The Big Sip

Image: CNN
The take: Iceland just lost its status as one of only two mosquito-free places on Earth. Three insects in a backyard garden mark a climate-driven ecological shift.
What happened: Citizen scientist Björn Hjaltason caught three Culiseta annulata mosquitoes on wine ribbon traps in his garden in Kjós near Reykjavik on 16 October 2025, ending Iceland's millennia-long mosquito-free status.
Why it matters: Iceland's identity included being the land where mosquitoes couldn't survive. That distinction is now historical. Antarctica stands alone as the last mosquito-free continent.
What to watch: Monitoring winter survival through early 2026 to confirm establishment, tracking additional species arrivals via shipping routes, and observing whether Antarctica maintains its status as warming continues.
[Report] CNN covers the species identification, discoverer's reaction, and establishment likelihood. Published 21 Oct 2025
The species Culiseta annulata survives harsh winters by sheltering in human structures like basements and barns, giving it strong odds for permanent establishment.

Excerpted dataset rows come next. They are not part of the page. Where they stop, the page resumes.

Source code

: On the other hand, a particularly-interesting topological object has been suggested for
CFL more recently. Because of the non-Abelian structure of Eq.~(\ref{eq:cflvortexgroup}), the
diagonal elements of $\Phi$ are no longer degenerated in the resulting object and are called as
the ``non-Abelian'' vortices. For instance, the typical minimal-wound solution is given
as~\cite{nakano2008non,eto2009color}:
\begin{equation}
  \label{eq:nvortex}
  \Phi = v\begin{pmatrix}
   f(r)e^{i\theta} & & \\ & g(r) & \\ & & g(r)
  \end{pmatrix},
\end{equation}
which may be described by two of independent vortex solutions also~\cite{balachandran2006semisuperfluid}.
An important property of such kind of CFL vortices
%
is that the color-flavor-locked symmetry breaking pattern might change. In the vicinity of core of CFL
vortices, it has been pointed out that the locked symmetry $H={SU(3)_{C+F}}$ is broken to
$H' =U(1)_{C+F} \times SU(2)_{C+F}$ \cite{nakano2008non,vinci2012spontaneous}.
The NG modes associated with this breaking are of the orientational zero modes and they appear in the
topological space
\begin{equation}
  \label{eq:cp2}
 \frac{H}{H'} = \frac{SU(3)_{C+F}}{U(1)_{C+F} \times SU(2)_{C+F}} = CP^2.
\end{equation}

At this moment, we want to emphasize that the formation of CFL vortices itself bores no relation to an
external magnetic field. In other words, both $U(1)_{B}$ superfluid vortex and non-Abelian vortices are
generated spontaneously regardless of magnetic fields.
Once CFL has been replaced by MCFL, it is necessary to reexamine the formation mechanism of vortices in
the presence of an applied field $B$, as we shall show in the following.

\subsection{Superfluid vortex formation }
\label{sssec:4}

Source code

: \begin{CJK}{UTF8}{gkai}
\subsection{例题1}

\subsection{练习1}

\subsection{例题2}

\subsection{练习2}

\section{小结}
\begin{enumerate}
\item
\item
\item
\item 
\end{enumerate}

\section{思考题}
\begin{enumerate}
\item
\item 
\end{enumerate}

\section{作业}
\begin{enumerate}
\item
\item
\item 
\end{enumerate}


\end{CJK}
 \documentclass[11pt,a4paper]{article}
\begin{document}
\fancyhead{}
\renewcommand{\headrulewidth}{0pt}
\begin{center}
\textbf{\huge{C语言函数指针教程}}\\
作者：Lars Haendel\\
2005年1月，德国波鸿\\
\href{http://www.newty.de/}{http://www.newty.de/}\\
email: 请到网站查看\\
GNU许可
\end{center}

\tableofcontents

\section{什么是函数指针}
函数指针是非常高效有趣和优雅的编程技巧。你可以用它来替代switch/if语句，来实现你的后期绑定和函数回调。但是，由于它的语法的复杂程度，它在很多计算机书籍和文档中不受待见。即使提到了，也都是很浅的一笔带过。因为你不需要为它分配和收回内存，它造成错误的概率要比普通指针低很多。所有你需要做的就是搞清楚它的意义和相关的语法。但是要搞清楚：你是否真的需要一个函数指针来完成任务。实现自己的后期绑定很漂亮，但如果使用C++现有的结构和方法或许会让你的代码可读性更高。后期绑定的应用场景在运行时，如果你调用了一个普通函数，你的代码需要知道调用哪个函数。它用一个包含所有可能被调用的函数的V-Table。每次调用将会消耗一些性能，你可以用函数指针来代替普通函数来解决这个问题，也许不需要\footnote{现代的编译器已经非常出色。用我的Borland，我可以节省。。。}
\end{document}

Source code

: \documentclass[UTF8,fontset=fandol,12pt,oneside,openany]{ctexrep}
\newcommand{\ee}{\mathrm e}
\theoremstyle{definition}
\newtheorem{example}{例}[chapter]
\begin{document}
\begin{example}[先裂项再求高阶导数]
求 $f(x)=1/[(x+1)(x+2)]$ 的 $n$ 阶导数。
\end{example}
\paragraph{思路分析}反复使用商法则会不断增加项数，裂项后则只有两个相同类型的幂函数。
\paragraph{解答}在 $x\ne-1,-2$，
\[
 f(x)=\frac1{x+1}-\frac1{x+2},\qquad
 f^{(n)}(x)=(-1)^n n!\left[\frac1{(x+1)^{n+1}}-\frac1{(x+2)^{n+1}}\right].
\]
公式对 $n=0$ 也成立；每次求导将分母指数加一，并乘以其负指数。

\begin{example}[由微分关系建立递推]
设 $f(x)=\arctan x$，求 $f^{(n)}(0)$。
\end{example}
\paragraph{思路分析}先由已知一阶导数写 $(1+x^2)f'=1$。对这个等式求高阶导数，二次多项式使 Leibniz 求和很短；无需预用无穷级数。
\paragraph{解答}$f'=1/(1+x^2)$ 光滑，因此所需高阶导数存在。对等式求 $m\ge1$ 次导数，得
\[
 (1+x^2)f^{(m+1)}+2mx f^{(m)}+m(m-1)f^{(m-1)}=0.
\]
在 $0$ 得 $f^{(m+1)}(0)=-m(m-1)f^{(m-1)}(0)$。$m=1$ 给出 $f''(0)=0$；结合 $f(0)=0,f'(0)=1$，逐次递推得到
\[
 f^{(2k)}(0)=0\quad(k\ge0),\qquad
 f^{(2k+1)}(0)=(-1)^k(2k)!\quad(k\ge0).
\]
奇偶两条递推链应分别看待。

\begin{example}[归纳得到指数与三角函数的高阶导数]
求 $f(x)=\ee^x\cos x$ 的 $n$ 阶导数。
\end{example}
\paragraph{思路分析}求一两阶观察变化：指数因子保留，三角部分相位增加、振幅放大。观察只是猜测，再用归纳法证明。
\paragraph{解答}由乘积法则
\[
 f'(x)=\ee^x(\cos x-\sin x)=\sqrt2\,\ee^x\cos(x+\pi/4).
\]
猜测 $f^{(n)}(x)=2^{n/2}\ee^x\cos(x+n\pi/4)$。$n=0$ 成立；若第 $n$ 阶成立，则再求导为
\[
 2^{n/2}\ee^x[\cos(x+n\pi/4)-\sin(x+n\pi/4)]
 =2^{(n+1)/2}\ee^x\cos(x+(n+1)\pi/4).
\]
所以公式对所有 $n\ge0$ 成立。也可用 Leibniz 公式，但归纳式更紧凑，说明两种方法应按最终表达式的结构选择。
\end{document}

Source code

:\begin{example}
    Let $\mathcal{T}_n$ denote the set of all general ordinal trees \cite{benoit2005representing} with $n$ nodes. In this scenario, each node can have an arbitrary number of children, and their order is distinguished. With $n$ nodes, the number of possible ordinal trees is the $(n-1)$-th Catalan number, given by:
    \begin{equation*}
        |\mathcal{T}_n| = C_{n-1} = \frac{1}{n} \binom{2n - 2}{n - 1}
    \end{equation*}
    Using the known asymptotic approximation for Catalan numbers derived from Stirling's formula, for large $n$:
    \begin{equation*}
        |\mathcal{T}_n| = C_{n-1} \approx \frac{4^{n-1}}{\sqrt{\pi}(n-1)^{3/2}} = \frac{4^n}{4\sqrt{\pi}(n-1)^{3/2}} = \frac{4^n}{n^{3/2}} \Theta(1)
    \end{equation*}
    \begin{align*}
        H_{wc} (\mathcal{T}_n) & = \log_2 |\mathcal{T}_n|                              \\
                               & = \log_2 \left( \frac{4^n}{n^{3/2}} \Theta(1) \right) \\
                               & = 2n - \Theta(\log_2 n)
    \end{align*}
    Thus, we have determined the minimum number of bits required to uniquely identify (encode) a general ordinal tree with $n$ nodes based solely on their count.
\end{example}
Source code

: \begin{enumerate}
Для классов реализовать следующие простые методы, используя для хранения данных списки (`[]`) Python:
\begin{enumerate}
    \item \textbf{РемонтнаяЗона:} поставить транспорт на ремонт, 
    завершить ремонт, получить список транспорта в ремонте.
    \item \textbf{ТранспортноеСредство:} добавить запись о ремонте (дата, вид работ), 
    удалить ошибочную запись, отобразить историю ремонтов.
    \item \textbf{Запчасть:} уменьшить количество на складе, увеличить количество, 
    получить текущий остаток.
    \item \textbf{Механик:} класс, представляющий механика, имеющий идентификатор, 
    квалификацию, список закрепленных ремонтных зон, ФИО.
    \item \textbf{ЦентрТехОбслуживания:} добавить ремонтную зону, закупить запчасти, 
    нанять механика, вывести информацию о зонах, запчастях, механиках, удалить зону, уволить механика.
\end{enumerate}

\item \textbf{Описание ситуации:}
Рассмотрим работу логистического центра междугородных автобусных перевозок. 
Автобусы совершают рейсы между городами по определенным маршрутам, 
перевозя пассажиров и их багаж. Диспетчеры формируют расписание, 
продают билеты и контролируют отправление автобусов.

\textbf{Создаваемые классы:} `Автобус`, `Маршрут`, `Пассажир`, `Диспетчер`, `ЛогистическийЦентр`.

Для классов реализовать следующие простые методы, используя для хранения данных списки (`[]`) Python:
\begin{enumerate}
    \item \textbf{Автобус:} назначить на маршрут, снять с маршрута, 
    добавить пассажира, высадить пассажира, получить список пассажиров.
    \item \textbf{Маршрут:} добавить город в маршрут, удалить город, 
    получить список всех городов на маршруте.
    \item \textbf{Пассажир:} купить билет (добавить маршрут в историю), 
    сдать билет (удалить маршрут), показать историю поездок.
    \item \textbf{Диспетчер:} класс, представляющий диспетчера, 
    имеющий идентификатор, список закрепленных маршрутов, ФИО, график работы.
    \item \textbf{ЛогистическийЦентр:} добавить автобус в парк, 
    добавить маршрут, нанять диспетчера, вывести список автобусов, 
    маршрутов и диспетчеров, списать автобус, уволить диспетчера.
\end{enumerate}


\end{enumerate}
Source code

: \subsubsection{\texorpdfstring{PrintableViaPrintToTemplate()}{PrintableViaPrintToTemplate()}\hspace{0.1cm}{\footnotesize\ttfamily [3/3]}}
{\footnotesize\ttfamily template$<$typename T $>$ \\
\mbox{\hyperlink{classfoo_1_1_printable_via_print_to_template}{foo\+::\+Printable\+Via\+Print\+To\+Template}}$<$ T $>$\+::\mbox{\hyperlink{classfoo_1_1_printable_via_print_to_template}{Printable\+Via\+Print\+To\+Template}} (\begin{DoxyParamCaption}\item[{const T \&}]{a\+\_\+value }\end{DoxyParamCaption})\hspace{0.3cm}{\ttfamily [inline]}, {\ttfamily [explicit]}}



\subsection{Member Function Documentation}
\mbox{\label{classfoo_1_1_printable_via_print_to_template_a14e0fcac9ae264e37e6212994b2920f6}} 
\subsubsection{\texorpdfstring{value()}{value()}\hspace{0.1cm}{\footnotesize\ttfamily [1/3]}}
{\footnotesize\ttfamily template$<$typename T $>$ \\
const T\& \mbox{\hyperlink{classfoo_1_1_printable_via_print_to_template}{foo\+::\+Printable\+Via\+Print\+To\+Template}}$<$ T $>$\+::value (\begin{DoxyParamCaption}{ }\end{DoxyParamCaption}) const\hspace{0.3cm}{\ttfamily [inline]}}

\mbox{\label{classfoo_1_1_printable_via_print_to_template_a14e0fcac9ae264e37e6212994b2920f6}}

Hjaltason told Icelandic media he "could tell right away that this was something I had never seen before," then posted on Facebook that "the last fortress has fallen" before hedging with a caveat about waiting for winter survival confirmation.
He suspects the mosquitoes arrived via shipping containers from the nearby industrial port of Grundartangi, noting, "if three of them came straight into my garden, there were probably more."
Iceland shared mosquito-free status with only one other place on Earth: Antarctica. Now, Antarctica's the only buzzless member in the club.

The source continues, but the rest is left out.